**TASK BRIEF:**
Gather, from the data below, each line in which the word "sqlRow" occurs.

**INPUT DATA:**
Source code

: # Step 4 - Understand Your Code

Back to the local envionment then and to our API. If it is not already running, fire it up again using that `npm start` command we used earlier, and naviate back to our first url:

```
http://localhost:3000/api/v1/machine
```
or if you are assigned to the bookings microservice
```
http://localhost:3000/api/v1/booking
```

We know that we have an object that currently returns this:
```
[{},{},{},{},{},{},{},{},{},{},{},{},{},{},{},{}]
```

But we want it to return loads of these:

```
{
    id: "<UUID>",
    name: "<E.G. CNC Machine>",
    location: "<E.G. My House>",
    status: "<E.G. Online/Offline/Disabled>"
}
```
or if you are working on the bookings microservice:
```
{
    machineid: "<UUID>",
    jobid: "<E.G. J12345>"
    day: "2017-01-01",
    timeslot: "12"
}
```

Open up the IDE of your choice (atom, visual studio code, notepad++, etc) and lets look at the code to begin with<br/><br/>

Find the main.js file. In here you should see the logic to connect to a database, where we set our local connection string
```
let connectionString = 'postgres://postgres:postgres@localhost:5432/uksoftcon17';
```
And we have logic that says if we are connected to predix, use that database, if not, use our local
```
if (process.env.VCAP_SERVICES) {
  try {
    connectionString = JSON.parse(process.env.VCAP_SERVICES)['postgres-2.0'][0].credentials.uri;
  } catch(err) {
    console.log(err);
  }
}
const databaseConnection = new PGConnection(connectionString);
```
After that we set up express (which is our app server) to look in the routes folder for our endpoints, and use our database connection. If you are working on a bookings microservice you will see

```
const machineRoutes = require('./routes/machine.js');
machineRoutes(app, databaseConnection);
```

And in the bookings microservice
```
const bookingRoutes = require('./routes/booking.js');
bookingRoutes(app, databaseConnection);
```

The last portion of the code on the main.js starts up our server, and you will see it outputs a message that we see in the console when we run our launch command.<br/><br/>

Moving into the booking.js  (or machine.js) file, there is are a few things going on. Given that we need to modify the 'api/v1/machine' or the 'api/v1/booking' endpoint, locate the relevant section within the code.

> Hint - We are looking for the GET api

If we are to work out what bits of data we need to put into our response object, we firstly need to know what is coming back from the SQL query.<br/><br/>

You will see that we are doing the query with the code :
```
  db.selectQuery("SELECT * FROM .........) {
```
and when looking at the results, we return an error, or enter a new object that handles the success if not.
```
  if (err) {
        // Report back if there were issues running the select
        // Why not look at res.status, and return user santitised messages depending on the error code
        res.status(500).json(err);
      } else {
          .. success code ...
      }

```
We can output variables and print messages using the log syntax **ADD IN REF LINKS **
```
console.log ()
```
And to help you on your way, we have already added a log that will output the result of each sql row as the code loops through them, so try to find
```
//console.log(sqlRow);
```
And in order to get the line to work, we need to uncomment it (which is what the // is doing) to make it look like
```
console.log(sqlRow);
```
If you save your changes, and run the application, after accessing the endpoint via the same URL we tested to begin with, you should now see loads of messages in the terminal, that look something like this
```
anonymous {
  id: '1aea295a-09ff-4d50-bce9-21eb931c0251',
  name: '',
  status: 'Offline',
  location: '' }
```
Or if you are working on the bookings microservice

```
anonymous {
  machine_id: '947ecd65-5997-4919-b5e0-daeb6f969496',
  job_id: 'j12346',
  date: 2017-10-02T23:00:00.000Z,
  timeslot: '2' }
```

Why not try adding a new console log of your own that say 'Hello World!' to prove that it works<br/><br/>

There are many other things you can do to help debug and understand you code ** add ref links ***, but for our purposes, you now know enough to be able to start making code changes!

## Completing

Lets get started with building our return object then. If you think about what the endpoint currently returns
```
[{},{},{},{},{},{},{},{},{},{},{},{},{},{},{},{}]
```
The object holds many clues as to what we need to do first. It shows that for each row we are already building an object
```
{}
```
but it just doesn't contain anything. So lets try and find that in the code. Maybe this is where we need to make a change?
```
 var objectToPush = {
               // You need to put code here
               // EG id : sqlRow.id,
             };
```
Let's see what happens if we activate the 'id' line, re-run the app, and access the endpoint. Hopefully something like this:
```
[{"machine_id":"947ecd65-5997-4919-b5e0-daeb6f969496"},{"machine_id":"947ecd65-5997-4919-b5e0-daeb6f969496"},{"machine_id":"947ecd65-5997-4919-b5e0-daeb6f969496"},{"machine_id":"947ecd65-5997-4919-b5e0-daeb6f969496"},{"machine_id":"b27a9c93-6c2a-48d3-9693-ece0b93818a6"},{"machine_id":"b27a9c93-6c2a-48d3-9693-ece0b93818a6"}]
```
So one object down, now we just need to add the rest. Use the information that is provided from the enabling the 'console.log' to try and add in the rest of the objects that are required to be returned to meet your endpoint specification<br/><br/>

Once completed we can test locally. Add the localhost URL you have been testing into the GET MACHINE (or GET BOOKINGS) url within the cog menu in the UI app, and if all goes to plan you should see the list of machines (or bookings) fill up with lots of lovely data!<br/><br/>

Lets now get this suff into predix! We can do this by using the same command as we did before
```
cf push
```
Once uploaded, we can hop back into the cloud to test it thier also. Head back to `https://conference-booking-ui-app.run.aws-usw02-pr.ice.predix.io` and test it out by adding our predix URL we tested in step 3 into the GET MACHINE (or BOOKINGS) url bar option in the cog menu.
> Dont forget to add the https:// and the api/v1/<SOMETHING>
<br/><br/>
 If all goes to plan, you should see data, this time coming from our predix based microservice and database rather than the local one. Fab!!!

**TASK RESPONSE:**
//console.log(sqlRow);
console.log(sqlRow);
               // EG id : sqlRow.id,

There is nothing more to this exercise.